## Dataset items
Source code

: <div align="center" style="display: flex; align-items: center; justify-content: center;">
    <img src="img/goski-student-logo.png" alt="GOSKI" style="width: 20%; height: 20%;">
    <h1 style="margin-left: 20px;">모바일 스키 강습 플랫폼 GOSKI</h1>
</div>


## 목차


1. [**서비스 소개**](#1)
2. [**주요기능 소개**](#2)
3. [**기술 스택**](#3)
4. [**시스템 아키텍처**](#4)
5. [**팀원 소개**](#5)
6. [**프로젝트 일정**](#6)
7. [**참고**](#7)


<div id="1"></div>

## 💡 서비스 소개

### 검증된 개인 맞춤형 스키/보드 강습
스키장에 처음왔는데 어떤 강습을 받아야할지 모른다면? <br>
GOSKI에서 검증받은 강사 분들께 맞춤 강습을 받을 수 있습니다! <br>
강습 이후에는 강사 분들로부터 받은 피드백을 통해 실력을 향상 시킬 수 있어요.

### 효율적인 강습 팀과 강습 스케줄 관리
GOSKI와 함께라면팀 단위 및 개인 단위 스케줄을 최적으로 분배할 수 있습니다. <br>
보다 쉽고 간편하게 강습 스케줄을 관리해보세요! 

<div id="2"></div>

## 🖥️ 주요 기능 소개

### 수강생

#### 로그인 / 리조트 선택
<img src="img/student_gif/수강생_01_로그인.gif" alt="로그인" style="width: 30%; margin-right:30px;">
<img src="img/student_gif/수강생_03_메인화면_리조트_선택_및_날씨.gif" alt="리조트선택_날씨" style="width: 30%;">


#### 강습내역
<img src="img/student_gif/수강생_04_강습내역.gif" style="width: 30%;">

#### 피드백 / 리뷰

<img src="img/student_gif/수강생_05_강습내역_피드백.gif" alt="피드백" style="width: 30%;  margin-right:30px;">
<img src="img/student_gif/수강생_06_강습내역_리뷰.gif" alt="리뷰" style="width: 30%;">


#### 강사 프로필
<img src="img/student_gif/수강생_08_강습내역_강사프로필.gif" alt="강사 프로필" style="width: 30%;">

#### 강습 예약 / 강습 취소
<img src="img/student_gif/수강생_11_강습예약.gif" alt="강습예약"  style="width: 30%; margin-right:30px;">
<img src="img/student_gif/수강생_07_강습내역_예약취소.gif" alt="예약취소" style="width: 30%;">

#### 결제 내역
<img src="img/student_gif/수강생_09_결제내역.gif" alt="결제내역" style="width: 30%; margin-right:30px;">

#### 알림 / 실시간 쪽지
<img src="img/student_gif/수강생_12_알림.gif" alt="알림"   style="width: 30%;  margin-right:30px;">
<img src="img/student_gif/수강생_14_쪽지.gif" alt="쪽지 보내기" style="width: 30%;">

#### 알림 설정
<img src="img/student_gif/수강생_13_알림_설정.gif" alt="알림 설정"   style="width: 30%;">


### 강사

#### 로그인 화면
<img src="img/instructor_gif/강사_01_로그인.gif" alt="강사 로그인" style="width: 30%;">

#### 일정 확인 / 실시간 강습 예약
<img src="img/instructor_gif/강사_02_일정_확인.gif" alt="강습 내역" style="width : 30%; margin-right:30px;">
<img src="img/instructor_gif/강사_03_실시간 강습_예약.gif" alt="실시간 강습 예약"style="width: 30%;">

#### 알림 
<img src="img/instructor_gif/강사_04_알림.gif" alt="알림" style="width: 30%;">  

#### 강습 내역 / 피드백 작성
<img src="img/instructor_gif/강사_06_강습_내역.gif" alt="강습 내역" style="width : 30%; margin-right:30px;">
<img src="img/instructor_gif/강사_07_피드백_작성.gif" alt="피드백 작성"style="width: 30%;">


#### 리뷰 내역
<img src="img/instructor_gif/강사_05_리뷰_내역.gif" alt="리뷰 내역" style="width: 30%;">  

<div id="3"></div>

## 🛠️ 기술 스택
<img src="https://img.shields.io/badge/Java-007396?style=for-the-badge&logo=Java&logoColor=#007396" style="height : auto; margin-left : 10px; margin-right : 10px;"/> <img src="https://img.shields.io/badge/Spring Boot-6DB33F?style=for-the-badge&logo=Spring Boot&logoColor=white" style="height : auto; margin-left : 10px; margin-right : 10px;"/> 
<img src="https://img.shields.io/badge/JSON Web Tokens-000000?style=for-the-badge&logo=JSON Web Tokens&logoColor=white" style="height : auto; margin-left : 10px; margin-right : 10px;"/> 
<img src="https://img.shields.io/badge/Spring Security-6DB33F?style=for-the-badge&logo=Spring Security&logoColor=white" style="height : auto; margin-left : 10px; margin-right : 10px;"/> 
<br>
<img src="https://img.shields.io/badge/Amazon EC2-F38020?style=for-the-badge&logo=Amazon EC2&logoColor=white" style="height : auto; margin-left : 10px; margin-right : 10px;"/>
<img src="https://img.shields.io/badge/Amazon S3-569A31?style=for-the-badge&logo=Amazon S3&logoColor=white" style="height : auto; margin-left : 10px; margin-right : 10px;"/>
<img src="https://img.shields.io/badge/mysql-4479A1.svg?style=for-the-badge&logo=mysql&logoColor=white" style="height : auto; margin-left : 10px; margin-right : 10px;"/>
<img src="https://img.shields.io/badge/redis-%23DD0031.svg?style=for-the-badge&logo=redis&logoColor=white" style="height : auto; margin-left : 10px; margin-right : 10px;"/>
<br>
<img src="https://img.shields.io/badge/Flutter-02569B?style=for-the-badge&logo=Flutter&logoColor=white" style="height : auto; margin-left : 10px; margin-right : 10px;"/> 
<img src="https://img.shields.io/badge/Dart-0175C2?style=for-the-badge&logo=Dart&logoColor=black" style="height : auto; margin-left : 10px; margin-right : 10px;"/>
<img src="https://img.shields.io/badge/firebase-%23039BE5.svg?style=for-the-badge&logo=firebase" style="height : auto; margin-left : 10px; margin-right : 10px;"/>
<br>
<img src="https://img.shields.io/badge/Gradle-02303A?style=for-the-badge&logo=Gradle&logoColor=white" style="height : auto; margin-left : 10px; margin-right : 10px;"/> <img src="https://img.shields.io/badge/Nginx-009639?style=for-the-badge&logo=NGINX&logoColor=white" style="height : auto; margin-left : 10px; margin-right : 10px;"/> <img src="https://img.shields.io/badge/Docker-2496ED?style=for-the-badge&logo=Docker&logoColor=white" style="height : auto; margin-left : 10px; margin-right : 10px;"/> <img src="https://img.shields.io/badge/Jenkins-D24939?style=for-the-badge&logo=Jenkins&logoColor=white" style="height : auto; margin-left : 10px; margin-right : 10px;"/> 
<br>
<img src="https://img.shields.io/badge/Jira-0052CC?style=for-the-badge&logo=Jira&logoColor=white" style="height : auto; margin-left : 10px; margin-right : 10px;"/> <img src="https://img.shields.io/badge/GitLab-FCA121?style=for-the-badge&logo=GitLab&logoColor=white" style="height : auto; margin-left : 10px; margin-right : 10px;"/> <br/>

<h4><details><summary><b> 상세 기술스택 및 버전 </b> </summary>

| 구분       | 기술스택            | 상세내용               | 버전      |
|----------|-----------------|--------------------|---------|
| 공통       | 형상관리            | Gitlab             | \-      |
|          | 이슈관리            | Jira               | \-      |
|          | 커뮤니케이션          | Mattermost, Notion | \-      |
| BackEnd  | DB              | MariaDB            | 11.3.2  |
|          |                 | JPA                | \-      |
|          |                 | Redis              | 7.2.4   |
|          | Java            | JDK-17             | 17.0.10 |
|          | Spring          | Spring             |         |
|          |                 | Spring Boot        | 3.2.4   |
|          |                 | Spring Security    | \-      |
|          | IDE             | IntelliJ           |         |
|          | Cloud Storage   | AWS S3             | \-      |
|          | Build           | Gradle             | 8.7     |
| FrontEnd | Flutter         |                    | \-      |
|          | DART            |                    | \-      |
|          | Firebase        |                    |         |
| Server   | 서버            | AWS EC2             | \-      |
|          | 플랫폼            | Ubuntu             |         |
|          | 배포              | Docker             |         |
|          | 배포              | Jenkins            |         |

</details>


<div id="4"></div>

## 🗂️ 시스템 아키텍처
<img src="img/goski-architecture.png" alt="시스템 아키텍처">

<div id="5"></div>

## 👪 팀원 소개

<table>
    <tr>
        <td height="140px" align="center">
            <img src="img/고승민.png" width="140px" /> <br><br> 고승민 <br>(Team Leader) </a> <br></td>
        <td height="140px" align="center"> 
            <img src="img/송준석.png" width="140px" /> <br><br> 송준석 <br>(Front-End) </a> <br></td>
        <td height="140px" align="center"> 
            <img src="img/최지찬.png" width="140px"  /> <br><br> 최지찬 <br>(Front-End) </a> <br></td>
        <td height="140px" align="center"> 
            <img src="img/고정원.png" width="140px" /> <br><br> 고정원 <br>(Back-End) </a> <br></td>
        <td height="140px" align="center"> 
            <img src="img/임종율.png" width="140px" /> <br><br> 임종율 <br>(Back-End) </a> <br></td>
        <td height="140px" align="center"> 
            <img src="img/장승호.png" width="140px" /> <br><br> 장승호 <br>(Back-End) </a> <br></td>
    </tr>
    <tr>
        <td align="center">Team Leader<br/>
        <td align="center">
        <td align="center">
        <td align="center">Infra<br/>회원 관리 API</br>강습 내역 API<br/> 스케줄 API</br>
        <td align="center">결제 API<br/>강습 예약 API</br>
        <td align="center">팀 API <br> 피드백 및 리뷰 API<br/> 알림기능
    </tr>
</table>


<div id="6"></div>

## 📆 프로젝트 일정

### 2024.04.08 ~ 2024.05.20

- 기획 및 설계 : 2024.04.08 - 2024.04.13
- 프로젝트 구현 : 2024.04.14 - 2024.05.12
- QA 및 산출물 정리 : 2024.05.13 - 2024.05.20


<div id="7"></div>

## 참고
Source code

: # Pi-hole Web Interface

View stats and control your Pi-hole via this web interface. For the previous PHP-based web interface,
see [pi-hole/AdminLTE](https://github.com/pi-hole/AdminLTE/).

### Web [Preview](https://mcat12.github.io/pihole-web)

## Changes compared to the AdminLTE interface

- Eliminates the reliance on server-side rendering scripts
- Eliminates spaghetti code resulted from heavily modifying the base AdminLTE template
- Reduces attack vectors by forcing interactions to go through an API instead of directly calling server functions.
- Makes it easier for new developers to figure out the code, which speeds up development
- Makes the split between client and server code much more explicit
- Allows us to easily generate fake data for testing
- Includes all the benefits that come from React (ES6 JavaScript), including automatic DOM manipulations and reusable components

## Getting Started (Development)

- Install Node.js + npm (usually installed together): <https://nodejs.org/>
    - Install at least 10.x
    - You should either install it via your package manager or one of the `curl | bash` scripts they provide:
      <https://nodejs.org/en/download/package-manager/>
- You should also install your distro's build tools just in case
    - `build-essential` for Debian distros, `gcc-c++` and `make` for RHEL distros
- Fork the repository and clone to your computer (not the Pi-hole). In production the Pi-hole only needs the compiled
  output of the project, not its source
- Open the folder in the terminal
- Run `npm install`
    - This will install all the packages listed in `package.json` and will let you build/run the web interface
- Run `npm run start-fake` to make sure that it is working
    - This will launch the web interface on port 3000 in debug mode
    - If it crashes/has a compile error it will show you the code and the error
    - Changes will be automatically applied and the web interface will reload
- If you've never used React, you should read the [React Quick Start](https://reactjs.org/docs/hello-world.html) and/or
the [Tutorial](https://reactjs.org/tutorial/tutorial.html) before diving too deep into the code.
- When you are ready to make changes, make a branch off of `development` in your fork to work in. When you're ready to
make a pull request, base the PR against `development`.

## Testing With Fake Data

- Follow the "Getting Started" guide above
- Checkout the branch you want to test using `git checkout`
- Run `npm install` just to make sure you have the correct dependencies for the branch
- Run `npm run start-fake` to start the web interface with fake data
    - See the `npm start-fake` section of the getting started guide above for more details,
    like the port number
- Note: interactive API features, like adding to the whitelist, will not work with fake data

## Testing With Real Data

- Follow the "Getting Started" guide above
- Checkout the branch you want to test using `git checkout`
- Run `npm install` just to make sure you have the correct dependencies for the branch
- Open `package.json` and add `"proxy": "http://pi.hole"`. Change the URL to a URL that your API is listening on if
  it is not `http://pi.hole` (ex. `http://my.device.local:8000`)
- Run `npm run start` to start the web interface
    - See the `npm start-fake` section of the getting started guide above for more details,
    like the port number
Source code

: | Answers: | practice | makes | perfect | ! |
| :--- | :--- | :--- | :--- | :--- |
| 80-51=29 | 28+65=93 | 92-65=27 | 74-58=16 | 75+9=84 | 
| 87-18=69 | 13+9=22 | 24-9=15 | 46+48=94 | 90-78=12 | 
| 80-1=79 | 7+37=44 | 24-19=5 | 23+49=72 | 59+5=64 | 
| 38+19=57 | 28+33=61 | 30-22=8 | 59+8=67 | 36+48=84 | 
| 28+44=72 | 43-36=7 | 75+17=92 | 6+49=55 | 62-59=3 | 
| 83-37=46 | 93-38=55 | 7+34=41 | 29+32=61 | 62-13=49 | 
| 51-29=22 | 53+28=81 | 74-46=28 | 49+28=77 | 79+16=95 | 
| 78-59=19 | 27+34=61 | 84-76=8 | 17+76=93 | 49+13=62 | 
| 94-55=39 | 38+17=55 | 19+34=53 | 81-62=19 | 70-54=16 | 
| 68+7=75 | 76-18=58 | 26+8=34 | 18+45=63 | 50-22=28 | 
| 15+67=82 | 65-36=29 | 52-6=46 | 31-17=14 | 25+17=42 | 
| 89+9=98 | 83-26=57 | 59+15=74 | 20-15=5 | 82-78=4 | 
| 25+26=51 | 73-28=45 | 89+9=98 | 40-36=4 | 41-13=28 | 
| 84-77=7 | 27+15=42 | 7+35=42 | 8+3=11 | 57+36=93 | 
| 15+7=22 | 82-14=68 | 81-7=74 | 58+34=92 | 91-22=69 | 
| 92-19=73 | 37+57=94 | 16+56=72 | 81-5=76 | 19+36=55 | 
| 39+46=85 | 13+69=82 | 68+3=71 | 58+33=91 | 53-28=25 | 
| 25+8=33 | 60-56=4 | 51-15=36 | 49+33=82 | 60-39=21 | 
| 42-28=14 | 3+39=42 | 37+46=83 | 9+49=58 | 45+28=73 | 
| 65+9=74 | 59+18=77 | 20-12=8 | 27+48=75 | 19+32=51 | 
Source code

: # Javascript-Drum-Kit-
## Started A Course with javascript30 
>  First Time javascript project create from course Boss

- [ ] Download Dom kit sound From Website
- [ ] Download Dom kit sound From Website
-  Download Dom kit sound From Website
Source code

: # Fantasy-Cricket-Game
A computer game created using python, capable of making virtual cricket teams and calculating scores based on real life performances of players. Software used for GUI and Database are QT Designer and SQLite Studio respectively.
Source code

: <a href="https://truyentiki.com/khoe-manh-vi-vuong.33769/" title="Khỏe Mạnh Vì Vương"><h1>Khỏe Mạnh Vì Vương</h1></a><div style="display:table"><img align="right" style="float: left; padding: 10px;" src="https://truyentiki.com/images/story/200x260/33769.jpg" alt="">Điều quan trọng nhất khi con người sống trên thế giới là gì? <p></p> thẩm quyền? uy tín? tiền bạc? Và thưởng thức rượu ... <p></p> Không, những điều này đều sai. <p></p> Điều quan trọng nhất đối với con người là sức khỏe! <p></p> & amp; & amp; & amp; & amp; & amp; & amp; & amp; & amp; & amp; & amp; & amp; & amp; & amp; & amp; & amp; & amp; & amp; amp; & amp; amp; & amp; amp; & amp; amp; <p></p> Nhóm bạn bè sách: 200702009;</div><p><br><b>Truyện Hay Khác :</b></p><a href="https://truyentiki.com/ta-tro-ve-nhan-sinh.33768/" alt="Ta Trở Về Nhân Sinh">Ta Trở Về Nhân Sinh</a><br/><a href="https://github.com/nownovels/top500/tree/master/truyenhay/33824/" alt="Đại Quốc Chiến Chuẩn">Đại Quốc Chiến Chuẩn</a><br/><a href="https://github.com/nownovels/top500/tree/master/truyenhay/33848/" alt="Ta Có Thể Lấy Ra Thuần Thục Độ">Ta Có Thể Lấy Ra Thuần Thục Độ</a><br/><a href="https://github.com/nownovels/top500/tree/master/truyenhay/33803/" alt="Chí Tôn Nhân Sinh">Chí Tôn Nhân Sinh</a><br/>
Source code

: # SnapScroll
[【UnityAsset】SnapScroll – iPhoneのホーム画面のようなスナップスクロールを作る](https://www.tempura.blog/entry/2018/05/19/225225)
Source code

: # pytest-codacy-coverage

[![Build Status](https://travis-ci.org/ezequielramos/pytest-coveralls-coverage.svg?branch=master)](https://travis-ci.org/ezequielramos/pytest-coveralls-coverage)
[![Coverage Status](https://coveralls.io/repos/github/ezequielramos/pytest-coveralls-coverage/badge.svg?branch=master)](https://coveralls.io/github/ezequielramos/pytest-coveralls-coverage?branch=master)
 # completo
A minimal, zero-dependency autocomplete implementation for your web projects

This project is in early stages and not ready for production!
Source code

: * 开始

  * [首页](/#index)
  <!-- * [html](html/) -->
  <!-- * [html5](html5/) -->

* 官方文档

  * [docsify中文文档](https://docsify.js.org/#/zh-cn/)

## Task to complete
Copy out each line of the records where the word "SnapScroll" appears.

## Written answer
: # SnapScroll
[【UnityAsset】SnapScroll – iPhoneのホーム画面のようなスナップスクロールを作る](https://www.tempura.blog/entry/2018/05/19/225225)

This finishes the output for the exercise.